EXERCISE DESCRIPTION:
Your answer should consist of every line from the records that holds the string "como".

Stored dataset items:
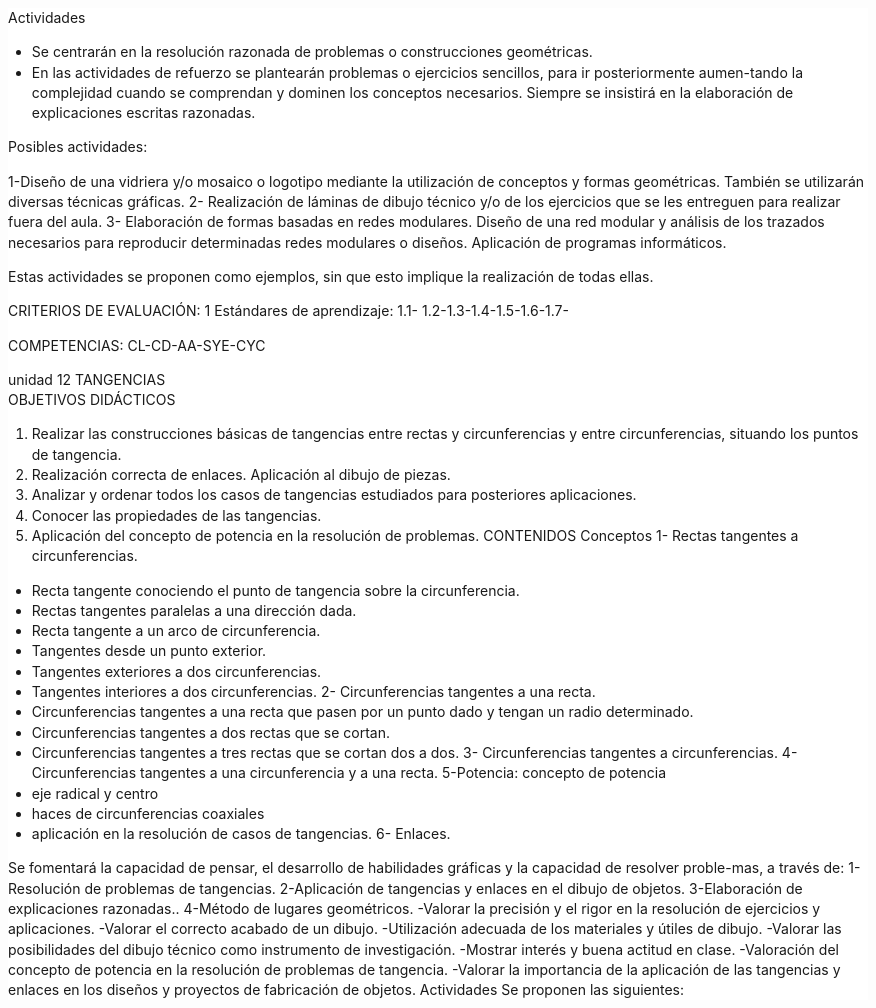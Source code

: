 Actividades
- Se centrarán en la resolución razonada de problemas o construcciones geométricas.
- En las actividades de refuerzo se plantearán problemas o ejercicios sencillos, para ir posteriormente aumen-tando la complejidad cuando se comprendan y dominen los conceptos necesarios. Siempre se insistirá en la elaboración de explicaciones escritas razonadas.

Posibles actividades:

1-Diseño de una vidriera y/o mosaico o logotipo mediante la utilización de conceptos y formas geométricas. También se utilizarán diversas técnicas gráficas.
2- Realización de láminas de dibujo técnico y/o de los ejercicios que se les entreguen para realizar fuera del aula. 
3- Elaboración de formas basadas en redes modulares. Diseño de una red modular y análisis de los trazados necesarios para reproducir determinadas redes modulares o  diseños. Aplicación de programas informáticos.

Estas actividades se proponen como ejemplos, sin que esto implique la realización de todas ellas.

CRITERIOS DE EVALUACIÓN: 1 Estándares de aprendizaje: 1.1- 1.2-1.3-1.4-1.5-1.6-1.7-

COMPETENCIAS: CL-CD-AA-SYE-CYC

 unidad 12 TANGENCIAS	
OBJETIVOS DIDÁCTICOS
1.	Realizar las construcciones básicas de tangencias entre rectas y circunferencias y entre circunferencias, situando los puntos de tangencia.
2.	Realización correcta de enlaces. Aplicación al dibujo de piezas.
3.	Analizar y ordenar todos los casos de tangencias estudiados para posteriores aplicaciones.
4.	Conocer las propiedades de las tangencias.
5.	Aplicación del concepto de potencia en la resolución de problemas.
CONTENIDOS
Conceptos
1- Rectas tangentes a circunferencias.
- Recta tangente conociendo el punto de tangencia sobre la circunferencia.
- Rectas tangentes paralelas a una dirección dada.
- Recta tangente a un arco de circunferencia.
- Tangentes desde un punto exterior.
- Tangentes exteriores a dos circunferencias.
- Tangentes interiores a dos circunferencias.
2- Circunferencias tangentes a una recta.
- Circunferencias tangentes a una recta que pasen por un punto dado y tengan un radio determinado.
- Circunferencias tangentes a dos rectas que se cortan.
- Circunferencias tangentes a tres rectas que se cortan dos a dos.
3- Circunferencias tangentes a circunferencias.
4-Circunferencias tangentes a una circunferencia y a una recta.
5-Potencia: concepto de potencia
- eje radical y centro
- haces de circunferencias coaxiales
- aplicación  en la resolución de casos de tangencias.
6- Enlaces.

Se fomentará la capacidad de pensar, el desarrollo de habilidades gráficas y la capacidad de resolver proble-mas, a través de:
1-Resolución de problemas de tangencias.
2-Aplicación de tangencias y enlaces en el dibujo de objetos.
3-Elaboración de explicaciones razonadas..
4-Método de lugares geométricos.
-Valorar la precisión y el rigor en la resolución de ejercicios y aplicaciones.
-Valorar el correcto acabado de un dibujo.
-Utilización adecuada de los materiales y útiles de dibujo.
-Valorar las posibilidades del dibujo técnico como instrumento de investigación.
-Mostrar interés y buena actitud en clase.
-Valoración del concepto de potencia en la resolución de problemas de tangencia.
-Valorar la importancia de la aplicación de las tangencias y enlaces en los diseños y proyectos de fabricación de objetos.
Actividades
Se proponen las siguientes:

==

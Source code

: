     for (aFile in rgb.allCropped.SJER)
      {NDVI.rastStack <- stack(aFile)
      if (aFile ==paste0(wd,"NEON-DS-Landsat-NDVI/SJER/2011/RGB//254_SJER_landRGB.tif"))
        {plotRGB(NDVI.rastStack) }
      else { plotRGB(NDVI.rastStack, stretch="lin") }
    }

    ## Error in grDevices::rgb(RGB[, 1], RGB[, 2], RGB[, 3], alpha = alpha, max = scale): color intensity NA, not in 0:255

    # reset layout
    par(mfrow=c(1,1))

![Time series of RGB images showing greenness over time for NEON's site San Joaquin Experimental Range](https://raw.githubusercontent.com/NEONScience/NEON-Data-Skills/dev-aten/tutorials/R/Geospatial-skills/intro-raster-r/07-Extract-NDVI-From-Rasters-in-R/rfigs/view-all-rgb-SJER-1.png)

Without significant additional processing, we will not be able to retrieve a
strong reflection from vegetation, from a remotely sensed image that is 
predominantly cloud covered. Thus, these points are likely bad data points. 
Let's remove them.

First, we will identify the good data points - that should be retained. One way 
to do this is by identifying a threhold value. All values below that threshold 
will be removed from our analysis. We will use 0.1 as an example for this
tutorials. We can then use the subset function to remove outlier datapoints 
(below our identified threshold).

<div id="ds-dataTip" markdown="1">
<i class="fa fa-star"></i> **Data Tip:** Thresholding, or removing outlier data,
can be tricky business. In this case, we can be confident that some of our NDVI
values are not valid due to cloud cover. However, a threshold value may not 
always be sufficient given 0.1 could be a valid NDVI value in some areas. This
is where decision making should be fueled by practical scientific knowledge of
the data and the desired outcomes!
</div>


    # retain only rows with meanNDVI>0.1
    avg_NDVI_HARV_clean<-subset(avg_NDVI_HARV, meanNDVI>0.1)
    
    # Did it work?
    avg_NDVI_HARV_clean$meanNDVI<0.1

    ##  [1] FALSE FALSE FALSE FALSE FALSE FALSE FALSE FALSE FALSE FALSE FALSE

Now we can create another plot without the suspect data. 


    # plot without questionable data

ANSWER AREA:
Estas actividades se proponen como ejemplos, sin que esto implique la realización de todas ellas.
-Valorar las posibilidades del dibujo técnico como instrumento de investigación.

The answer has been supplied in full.